> _WORK ORDER_
Set down exactly the lines in the records below that run from the line with "## Задание 1. Кеширование" to the line with "Приведите скриншот systemctl", inclusive, and nothing more.

> _SUPPLIED DATA_

'''

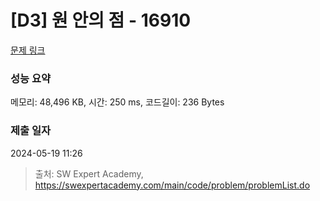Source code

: # [D3] 원 안의 점 - 16910 

[문제 링크](https://swexpertacademy.com/main/code/problem/problemDetail.do?contestProbId=AYcllbDqUVgDFASR) 

### 성능 요약

메모리: 48,496 KB, 시간: 250 ms, 코드길이: 236 Bytes

### 제출 일자

2024-05-19 11:26



> 출처: SW Expert Academy, https://swexpertacademy.com/main/code/problem/problemList.do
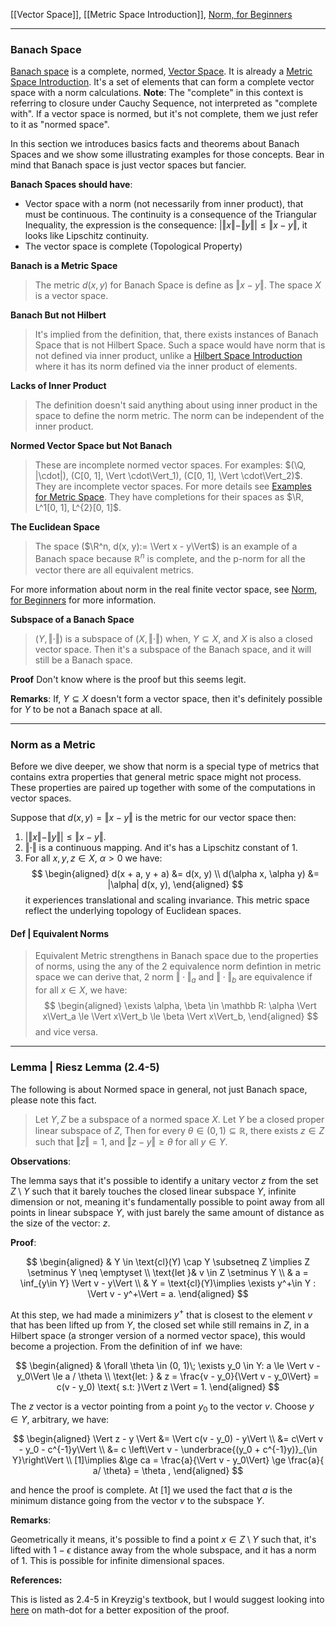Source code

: [[Vector Space]], [[Metric Space Introduction]], 
[Norm, for Beginners](../../AMATH%20584%20Numerical%20Linear%20Algebra/Matrix%20Theory/Norm,%20for%20Beginners.md)

---
### **Banach Space**

[Banach space](https://mathworld.wolfram.com/BanachSpace.html) is a complete, normed, [Vector Space](Vector%20Space.md). It is already a [Metric Space Introduction](Metric%20Space%20Introduction.md). It's a set of elements that can form a complete  vector space with a norm calculations.  **Note**: The "complete" in this context is referring to closure under Cauchy Sequence, not interpreted as "complete with". If a vector space is normed, but it's not complete, them we just refer to it as "normed space". 

In this section we introduces basics facts and theorems about Banach Spaces and we show some illustrating examples for those concepts. Bear in mind that Banach space is just vector spaces but fancier. 

**Banach Spaces should have**:
- Vector space with a norm (not necessarily from inner product), that must be continuous. The continuity is a consequence of the Triangular Inequality, the expression is the consequence: $|\Vert x\Vert - \Vert y \Vert|\le \Vert x- y\Vert$, it looks like Lipschitz continuity. 
- The vector space is complete (Topological Property)

**Banach is a Metric Space**
> The metric $d(x, y)$ for Banach Space is define as $\Vert x - y\Vert$. The space $X$ is a vector space. 

**Banach But not Hilbert**
> It's implied from the definition, that, there exists instances of Banach Space that is not Hilbert Space. Such a space would have norm that is not defined via inner product, unlike a [Hilbert Space Introduction](Hilbert%20Space%20Introduction.md) where it has its norm defined via the inner product of elements. 

**Lacks of Inner Product**
> The definition doesn't said anything about  using inner product in the space to define the norm metric. The norm can be independent of the inner product.

**Normed Vector Space but Not Banach**
> These are incomplete normed vector spaces. For examples: $(\Q, |\cdot|), (C[0, 1], \Vert \cdot\Vert_1), (C[0, 1], \Vert \cdot\Vert_2)$. They are incomplete vector spaces. For more details see [Examples for Metric Space](Examples%20for%20Metric%20Space.md). They have completions for their spaces as $\R, L^1[0, 1], L^{2}[0, 1]$. 

**The Euclidean Space**
> The space ($\R^n, d(x, y):= \Vert x - y\Vert$) is an example of a Banach space because $\mathbb R^n$ is complete, and the p-norm for all the vector there are all equivalent metrics. 

For more information about norm in the real finite vector space, see [Norm, for Beginners](../../AMATH%20584%20Numerical%20Linear%20Algebra/Matrix%20Theory/Norm,%20for%20Beginners.md) for more information. 

**Subspace of a Banach Space**
> $(Y, \Vert \cdot\Vert)$ is a subspace of $(X, \Vert \cdot\Vert)$ when, $Y\subseteq X$, and $X$ is also a closed vector space. Then it's a subspace of the Banach space, and it will still be a Banach space. 

**Proof**
Don't know where is the proof but this seems legit. 

**Remarks**: 
If, $Y\subseteq X$ doesn't form a vector space, then it's definitely possible for $Y$ to be not a Banach space at all. 

---
### **Norm as a Metric**

Before we dive deeper, we show that norm is a special type of metrics that contains extra properties that general metric space might not process. These properties are paired up together with some of the computations in vector spaces. 

Suppose that $d(x, y) = \Vert x - y\Vert$ is the metric for our vector space then: 
1. $|\Vert x\Vert - \Vert y\Vert| \le \Vert x - y\Vert$. 
2. $\Vert \cdot\Vert$ is a continuous mapping. And it's has a Lipschitz constant of 1. 
3. For all $x, y, z\in X$, $\alpha > 0$ we have: 
    $$
    \begin{aligned}
        d(x + a, y + a) &= d(x, y)
        \\
        d(\alpha x, \alpha y) &= |\alpha| d(x, y),
    \end{aligned}
    $$
    it experiences translational and scaling invariance. This metric space reflect the underlying topology of Euclidean spaces.

#### **Def | Equivalent Norms**
> Equivalent Metric strengthens in Banach space due to the properties of norms, using the any of the 2 equivalence norm defintion in metric space we can derive that, 2 norm $\Vert \cdot\Vert_a$ and $\Vert \cdot\Vert_b$ are equivalence if for all $x \in X$, we have: 
> $$
> \begin{aligned}
>     \exists \alpha, \beta \in \mathbb R: 
>     \alpha \Vert x\Vert_a \le \Vert x\Vert_b \le \beta \Vert x\Vert_b, 
> \end{aligned}
> $$
> and vice versa. 

---
### **Lemma | Riesz Lemma (2.4-5)**

The following is about Normed space in general, not just Banach space, please note this fact. 

> Let $Y, Z$ be a subspace of a normed space $X$. Let $Y$ be a closed proper linear subspace of $Z$, Then for every $\theta \in (0, 1)\subseteq \mathbb R$, there exists $z\in Z$ such that $\Vert z\Vert = 1$, and $\Vert z - y\Vert \ge \theta$ for all $y\in Y$. 

**Observations**: 


The lemma says that it's possible to identify a unitary vector $z$ from the set $Z\setminus Y$ such that it barely touches the closed linear subspace $Y$, infinite dimension or not, meaning it's fundamentally possible to point away from all points in linear subspace $Y$, with just barely the same amount of distance as the size of the vector: $z$. 

**Proof**:

$$
\begin{aligned}
    & Y \in \text{cl}(Y) \cap Y \subsetneq Z \implies Z \setminus Y \neq \emptyset
    \\
    \text{let }& v \in Z \setminus Y
    \\
    & a = \inf_{y\in Y} \Vert v - y\Vert
    \\
    & Y = \text{cl}(Y)\implies \exists y^+\in Y : \Vert v - y^+\Vert = a.
\end{aligned}
$$

At this step, we had made a minimizers $y^+$ that is closest to the element $v$ that has been lifted up from $Y$, the closed set while still remains in $Z$, in a Hilbert space (a stronger version of a normed vector space), this would become a projection. From the definition of $\inf$ we have: 

$$
\begin{aligned}
    & 
    \forall \theta \in (0, 1)\; \exists y_0 \in Y: 
    a \le \Vert v - y_0\Vert \le a / \theta
    \\
    \text{let: }
    &
    z = \frac{v - y_0}{\Vert v - y_0\Vert} = c(v - y_0) \text{ s.t: }\Vert z \Vert = 1. 
\end{aligned}
$$

The $z$ vector is a vector pointing from a point $y_0$ to the vector $v$. Choose $y \in Y$, arbitrary, we have: 

$$
\begin{aligned}
    \Vert z - y \Vert &= \Vert c(v - y_0) - y\Vert 
    \\
    &= c\Vert v - y_0 - c^{-1}y\Vert
    \\
    &= c \left\Vert v - \underbrace{(y_0 + c^{-1}y)}_{\in Y}\right\Vert
    \\
    [1]\implies 
    &\ge ca = \frac{a}{\Vert v - y_0\Vert} \ge \frac{a}{ a/ \theta} = \theta , 
\end{aligned}
$$

and hence the proof is complete. At \[1\] we used the fact that $a$ is the minimum distance going from the vector $v$ to the subspace $Y$. 

**Remarks**: 

Geometrically it means, it's possible to find a point $x\in Z\setminus Y$ such that, it's lifted with $1 - \epsilon$ distance away from the whole subspace, and it has a norm of $1$. This is possible for infinite dimensional spaces. 

**References:**

This is listed as 2.4-5 in Kreyzig's textbook, but I would suggest looking into [here](http://mathonline.wikidot.com/riesz-s-lemma) on math-dot for a better exposition of the proof. 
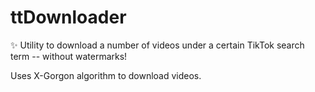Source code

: # ttDownloader
✨ Utility to download a number of videos under a certain TikTok search term -- without watermarks!

Uses X-Gorgon algorithm to download videos.
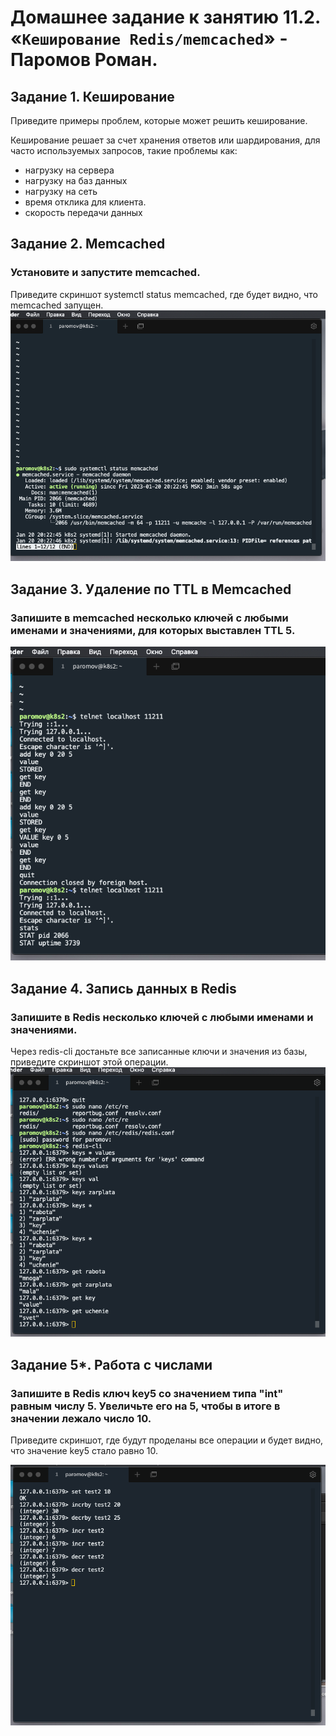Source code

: # Домашнее задание к занятию 11.2. «`Кеширование Redis/memcached`» - Паромов Роман.
## Задание 1. Кеширование

Приведите примеры проблем, которые может решить кеширование.

Кеширование решает за счет хранения ответов или шардирования, для часто используемых запросов, такие проблемы как:
* нагрузку на сервера
* нагрузку на баз данных
* нагрузку на сеть
* время отклика для клиента.
* скорость передачи данных

## Задание 2. Memcached

### Установите и запустите memcached.

Приведите скриншот systemctl status memcached, где будет видно, что memcached запущен.
![](https://github.com/Romera14/hw_11.2_memcached_redis/blob/main/Снимок%20экрана%202023-01-20%20в%2020.26.49.png)

## Задание 3. Удаление по TTL в Memcached

### Запишите в memcached несколько ключей с любыми именами и значениями, для которых выставлен TTL 5.
![](https://github.com/Romera14/hw_11.2_memcached_redis/blob/main/add%20key%20memcached.png)

## Задание 4. Запись данных в Redis

### Запишите в Redis несколько ключей с любыми именами и значениями.

Через redis-cli достаньте все записанные ключи и значения из базы, приведите скриншот этой операции.
![](https://github.com/Romera14/hw_11.2_memcached_redis/blob/main/redis%20add%20key.png)

## Задание 5*. Работа с числами

### Запишите в Redis ключ key5 со значением типа "int" равным числу 5. Увеличьте его на 5, чтобы в итоге в значении лежало число 10.

Приведите скриншот, где будут проделаны все операции и будет видно, что значение key5 стало равно 10.

![](https://github.com/Romera14/hw_11.2_memcached_redis/blob/main/values.png)



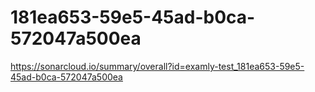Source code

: # 181ea653-59e5-45ad-b0ca-572047a500ea
https://sonarcloud.io/summary/overall?id=examly-test_181ea653-59e5-45ad-b0ca-572047a500ea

'''

> _OUTPUT OF THE TASK_
## Задание 1. Кеширование

Приведите примеры проблем, которые может решить кеширование.

Кеширование решает за счет хранения ответов или шардирования, для часто используемых запросов, такие проблемы как:
* нагрузку на сервера
* нагрузку на баз данных
* нагрузку на сеть
* время отклика для клиента.
* скорость передачи данных

## Задание 2. Memcached

### Установите и запустите memcached.

Приведите скриншот systemctl status memcached, где будет видно, что memcached запущен.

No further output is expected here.